Lord Athelstone secoua la tête :

— Sornettes ! on les détourne du travail, voilà tout ! Si l’on vous écoutait, nous n’aurions bientôt plus de serviteurs. Quand vous aurez vécu quelques années encore, vous reconnaîtrez une chose : c’est que la pauvreté pèse bien plus lourdement sur les gens qui ont reçu le prétendu bienfait de l’éducation que sur ceux qui, ne connaissant pas de meilleur sort, vivent satisfaits à la sueur de leur front. Pendant ces débats entre le père et le fils, qui se terminaient d’ordinaire par un accès d’impatience du premier, ce qui, quoique fort naturel, n’était pas très sage, lady Athelstone, ennemie de toute discussion, ne cessait d’examiner ses ongles. Elle ne doutait pas que son mari ne fût dans le vrai, mais quel dommage de refouler ainsi le généreux enthousiasme de ce cher garçon ! S’ils pouvaient s’entendre, cela vaudrait bien mieux. Souriant à Wilfred, elle lui permit de l’accompagner dans la tournée qu’elle devait faire le surlendemain à Ripple d’un cottage à l’autre.

Ils commencèrent naturellement par M"* Dawson. Quand le poney-chaise s’arrêta devant la maisonnette précédée d’une étroite allée toute parfumée de chèvrefeuille, Mme Dawson savonnait dans sa cuisine et Nellie l’aidait à tordre le linge.

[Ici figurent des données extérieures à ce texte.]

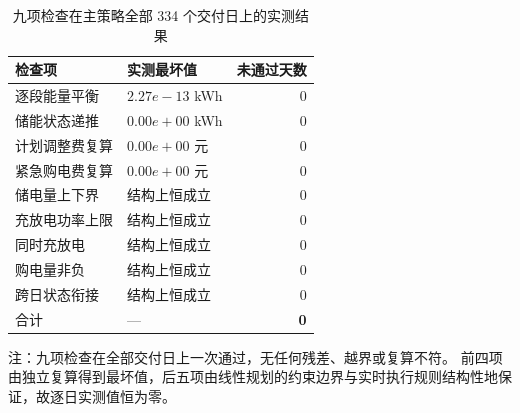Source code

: \begin{table}[htbp]
  \centering
  \caption{九项检查在主策略全部 334 个交付日上的实测结果}
  \label{tab:p3-check}
  \footnotesize
  \begin{tabular}{llr}
    \toprule
    检查项 & 实测最坏值 & 未通过天数 \\
    \midrule
    逐段能量平衡 & $2.27e-13$ kWh & 0 \\
    储能状态递推 & $0.00e+00$ kWh & 0 \\
    计划调整费复算 & $0.00e+00$ 元 & 0 \\
    紧急购电费复算 & $0.00e+00$ 元 & 0 \\
    储电量上下界 & 结构上恒成立 & 0 \\
    充放电功率上限 & 结构上恒成立 & 0 \\
    同时充放电 & 结构上恒成立 & 0 \\
    购电量非负 & 结构上恒成立 & 0 \\
    跨日状态衔接 & 结构上恒成立 & 0 \\
    \midrule
    合计 & --- & \textbf{0} \\
    \bottomrule
  \end{tabular}
  \par\vspace{2pt}
  \begin{minipage}{.92\textwidth}\footnotesize
    注：九项检查在全部交付日上一次通过，无任何残差、越界或复算不符。
    前四项由独立复算得到最坏值，后五项由线性规划的约束边界与实时执行规则结构性地保证，故逐日实测值恒为零。
  \end{minipage}
\end{table}
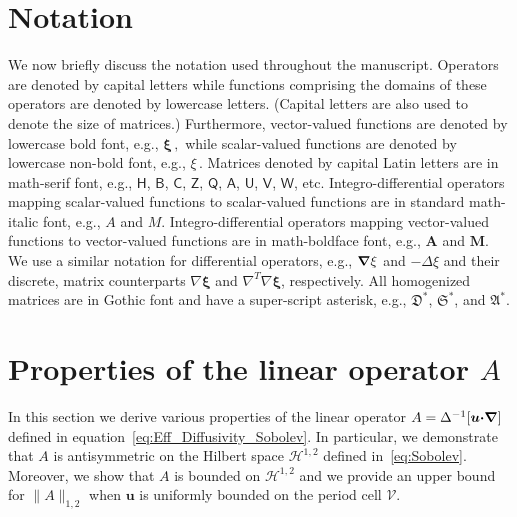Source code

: \documentclass[english,12pt,jmp,graphicx]{revtex4-1}
\newcommand{\vecu}{\boldsymbol{u}}
\newcommand{\vecxi}{\boldsymbol{\xi}}
\newcommand{\bnabla}{\mbox{\boldmath${\nabla}$}}
\newcommand{\bcdot}{\mbox{\boldmath${\cdot}$}}
\newcommand{\Vc}{\mathcal{V}}
\newcommand{\Sg}{\mathfrak{S}}
\newcommand{\Ag}{\mathfrak{A}}
\newcommand{\Dg}{\mathfrak{D}}
\newcommand{\Hs}{\mathscr{H}}
\newcommand{\Hm}{\mathsf{H}}
\newcommand{\Um}{\mathsf{U}}
\newcommand{\Vm}{\mathsf{V}}
\newcommand{\Am}{\mathsf{A}}
\newcommand{\Bm}{\mathsf{B}}
\newcommand{\Cm}{\mathsf{C}}
\newcommand{\Zm}{\mathsf{Z}}
\newcommand{\Qm}{\mathsf{Q}}
\newcommand{\Wm}{\mathsf{W}}
\newcommand{\Mb}{\mathbf{M}}
\newcommand{\Ab}{\mathbf{A}}
\begin{document}
\section{Notation}\label{app:Notation}
%
We now briefly discuss the notation used throughout the
manuscript. Operators are denoted by capital letters while functions
comprising the domains of these operators are denoted by lowercase
letters. (Capital letters are also used to denote the size of
matrices.) Furthermore, vector-valued 
functions are denoted by lowercase bold font, e.g., $\vecxi\,,$ while
scalar-valued functions are denoted by lowercase non-bold font, e.g., 
$\xi\,.$ Matrices denoted by capital Latin letters are in math-serif
font, e.g., $\Hm$, $\Bm$, $\Cm$, $\Zm$, $\Qm$, $\Am$, $\Um$, $\Vm$,
$\Wm$, etc. Integro-differential operators mapping scalar-valued 
functions to scalar-valued functions are in standard math-italic font,
e.g., $A$ and $M$. Integro-differential  operators mapping
vector-valued functions to vector-valued functions are in
math-boldface font, e.g., $\Ab$ and $\Mb$. We use a similar notation
for differential operators, e.g., $\bnabla\xi$ and $-\Delta\xi$ and
their discrete, matrix counterparts $\nabla\vecxi$ and
$\nabla^T\nabla\vecxi$, respectively. All homogenized matrices are in
Gothic font and have a
super-script asterisk, e.g., $\Dg^*$, $\Sg^*$, and
$\Ag^*$. 


\section{Properties of the linear operator $A$}\label{app:Bounded_A}
%
In this section we derive various properties of the linear operator
$A=\Delta^{-1}[\vecu\bcdot\bnabla]$ defined
in equation~\eqref{eq:Eff_Diffusivity_Sobolev}. In particular, we
demonstrate that $A$ is antisymmetric on the Hilbert space $\Hs^{1,2}$
defined in~\eqref{eq:Sobolev}. Moreover, we show that $A$ is
bounded on $\Hs^{1,2}$ and we provide an upper bound for $\|A\|_{1,2}$ when
$\vecu$ is uniformly bounded on the period cell $\Vc$.  
\end{document}
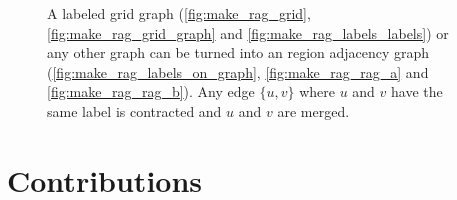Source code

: \begin{figure}
{}
\caption[Make a region adjacency graph from a labeled graph]{
    A labeled grid graph  (\cref{fig:make_rag_grid}, \cref{fig:make_rag_grid_graph}  and \ref{fig:make_rag_labels_labels})
    or any other graph can be turned into an region adjacency graph (\cref{fig:make_rag_labels_on_graph}, \cref{fig:make_rag_rag_a} and \cref{fig:make_rag_rag_b}). 
    Any edge  $\{u,v\}$ where $u$ and $v$ have the same label is contracted and $u$ and $v$ 
    are merged.
}\label{fig:make_rag}
\end{figure}


\section{Contributions}

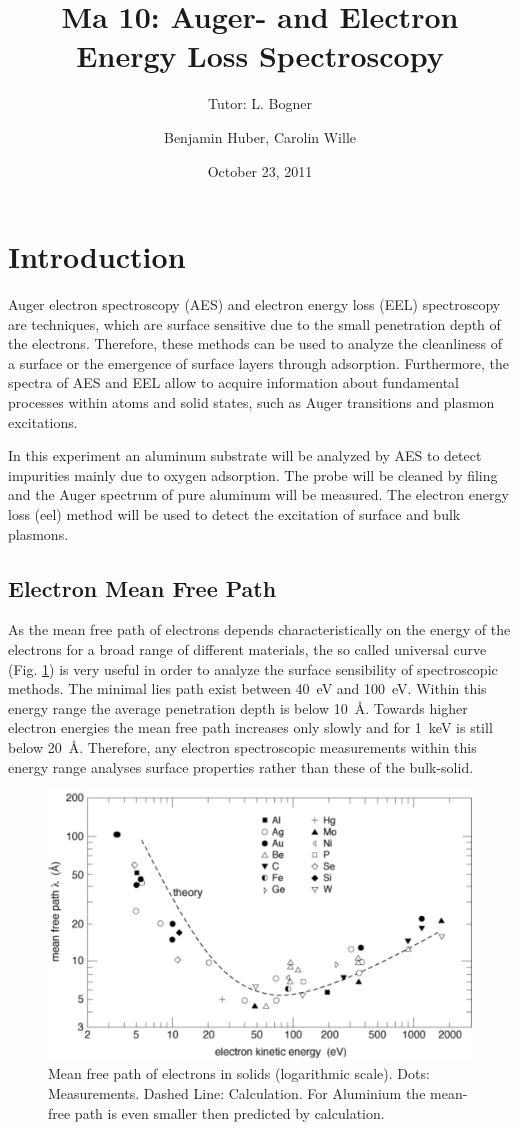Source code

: \documentclass[a4paper]{scrartcl}
\title{Ma 10: Auger- and Electron Energy Loss Spectroscopy}
\subtitle{Tutor: L. Bogner}
\author{Benjamin Huber, Carolin Wille}
\date{October 23, 2011}
\numberwithin{equation}{section}
\numberwithin{figure}{section}
\numberwithin{table}{section}
\begin{document}
\thispagestyle{empty}
\maketitle
\tableofcontents
\clearpage



\section{Introduction}
Auger electron spectroscopy (AES) and electron energy loss (EEL) spectroscopy are techniques, which are surface sensitive due to the small penetration depth of the electrons. Therefore, these methods can be used to analyze the cleanliness of a surface or the emergence of surface layers through adsorption. Furthermore, the spectra of AES and EEL allow to acquire information about fundamental processes within atoms and solid states, such as Auger transitions and plasmon excitations.  

In this experiment an aluminum substrate will be analyzed by AES to detect impurities mainly due to oxygen adsorption. The probe will be cleaned by filing and the Auger spectrum of pure aluminum will be measured. The electron energy loss (eel) method will be used to detect the excitation of surface and bulk plasmons.


\subsection{Electron Mean Free Path}
As the mean free path of electrons depends characteristically on the energy of the electrons for a broad range of different materials, the so called universal curve (Fig. \ref{mf}) is very useful in order to analyze the surface sensibility of spectroscopic methods. The minimal lies path exist between \SI{40}{eV} and \SI{100}{eV}. Within this energy range the average penetration depth is below \SI{10}{\AA}. Towards higher electron energies the mean free path increases only slowly and for \SI{1}{keV} is still below \SI{20}{\AA}. Therefore, any electron spectroscopic measurements within this energy range analyses surface properties rather than these of the bulk-solid. 
\begin{figure}[htbp]
\centering
\includegraphics[width=0.5 \textwidth]{meanfree.pdf}
\caption{\small Mean free path of electrons in solids (logarithmic scale). Dots: Measurements. Dashed Line: Calculation. For Aluminium the mean-free path is even smaller then predicted by calculation. \cite{zangwill} }
\label{mf}
\end{figure}
\end{document}
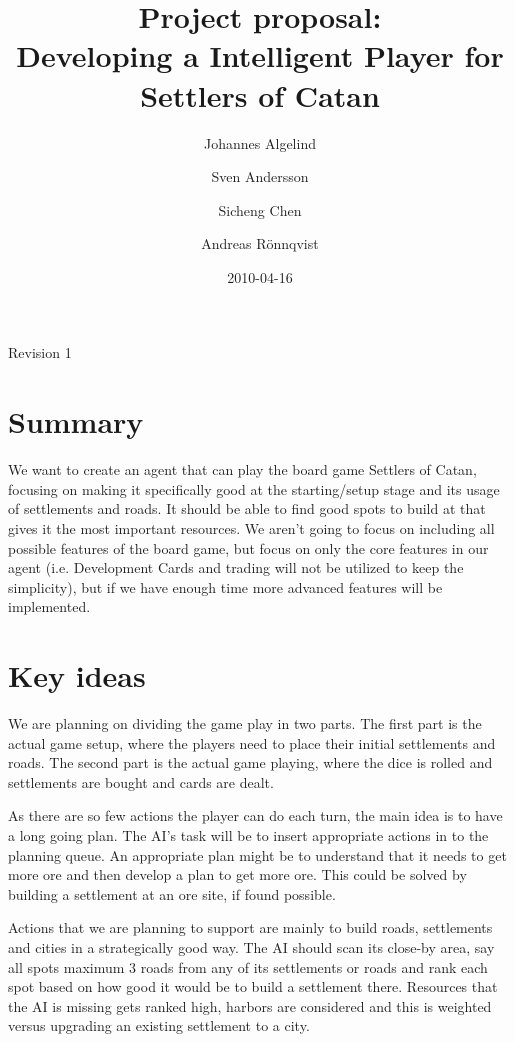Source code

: \documentclass[]{article}
\title{Project proposal:\\Developing a Intelligent Player for Settlers of Catan}
\author{Johannes Algelind
\and Sven Andersson
\and Sicheng Chen
\and Andreas Rönnqvist}
\date{2010-04-16}
\begin{document}
\ifpdf
{}
\else
{}
\fi

\maketitle

\begin{center}
  Revision 1
\end{center}


\section{Summary}
  We want to create an agent that can play the board game Settlers of Catan, focusing on making it specifically good at the starting/setup stage and its usage of settlements and roads. It should be able to find good spots to build at that gives it the most important resources. We aren't going to focus on including all possible features of the board game, but focus on only the core features in our agent (i.e. Development Cards and trading will not be utilized to keep the simplicity), but if we have enough time more advanced features will be implemented.

\section{Key ideas}
We are planning on dividing the game play in two parts. The first part is the actual game setup, where the players need to place their initial settlements and roads. The second part is the actual game playing, where the dice is rolled and settlements are bought and cards are dealt.

As there are so few actions the player can do each turn, the main idea is to have a long going plan. The AI's task will be to insert appropriate actions in to the planning queue. An appropriate plan might be to understand that it needs to get more ore and then develop a plan to get more ore. This could be solved by building a settlement at an ore site, if found possible.

Actions that we are planning to support are mainly to build roads, settlements and cities in a strategically good way. The AI should scan its close-by area, say all spots maximum 3 roads from any of its settlements or roads and rank each spot based on how good it would be to build a settlement there. Resources that the AI is missing gets ranked high, harbors are considered and this is weighted versus upgrading an existing settlement to a city.
\end{document}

Il y avait dans cette visite imprévue de quoi déconcerter une ménagère ; mais celle-ci était à la fois très simple et aussi éloignée que possible de la vulgarité. Tout en s’excusant, elle ne perdit pas la tête, s’essuya rapidement les mains et ouvrit la porte d’un petit parloir propret. Pâle et maigre, elle gardait quelques traces de beauté ; le chagrin et le travail l’avaient vieillie avant le temps, son visage ne savait plus exprimer la joie, mais ses manières étaient singulièrement douces.

Tandis que Wilfred offrait à la petite fille un recueil de ballades choisies en lui indiquant celles qu’elle devait apprendre par cœur, et que Nellie rougissait de telle sorte que ses joues pouvaient rivaliser d’éclat avec la couverture cramoisie du volume, lady Athelstone entama la conversation.

— Votre fille a beaucoup grandi, madame Dawson, et je vois qu’elle commence à se rendre utile.

— Oui, mylady, c’est une bonne enfant ; si elle pouvait seulement se mettre plus volontiers à la couture !.. Mais comme elle garde son rang à la tête de l’école, il faut me contenter de cela, sans doute.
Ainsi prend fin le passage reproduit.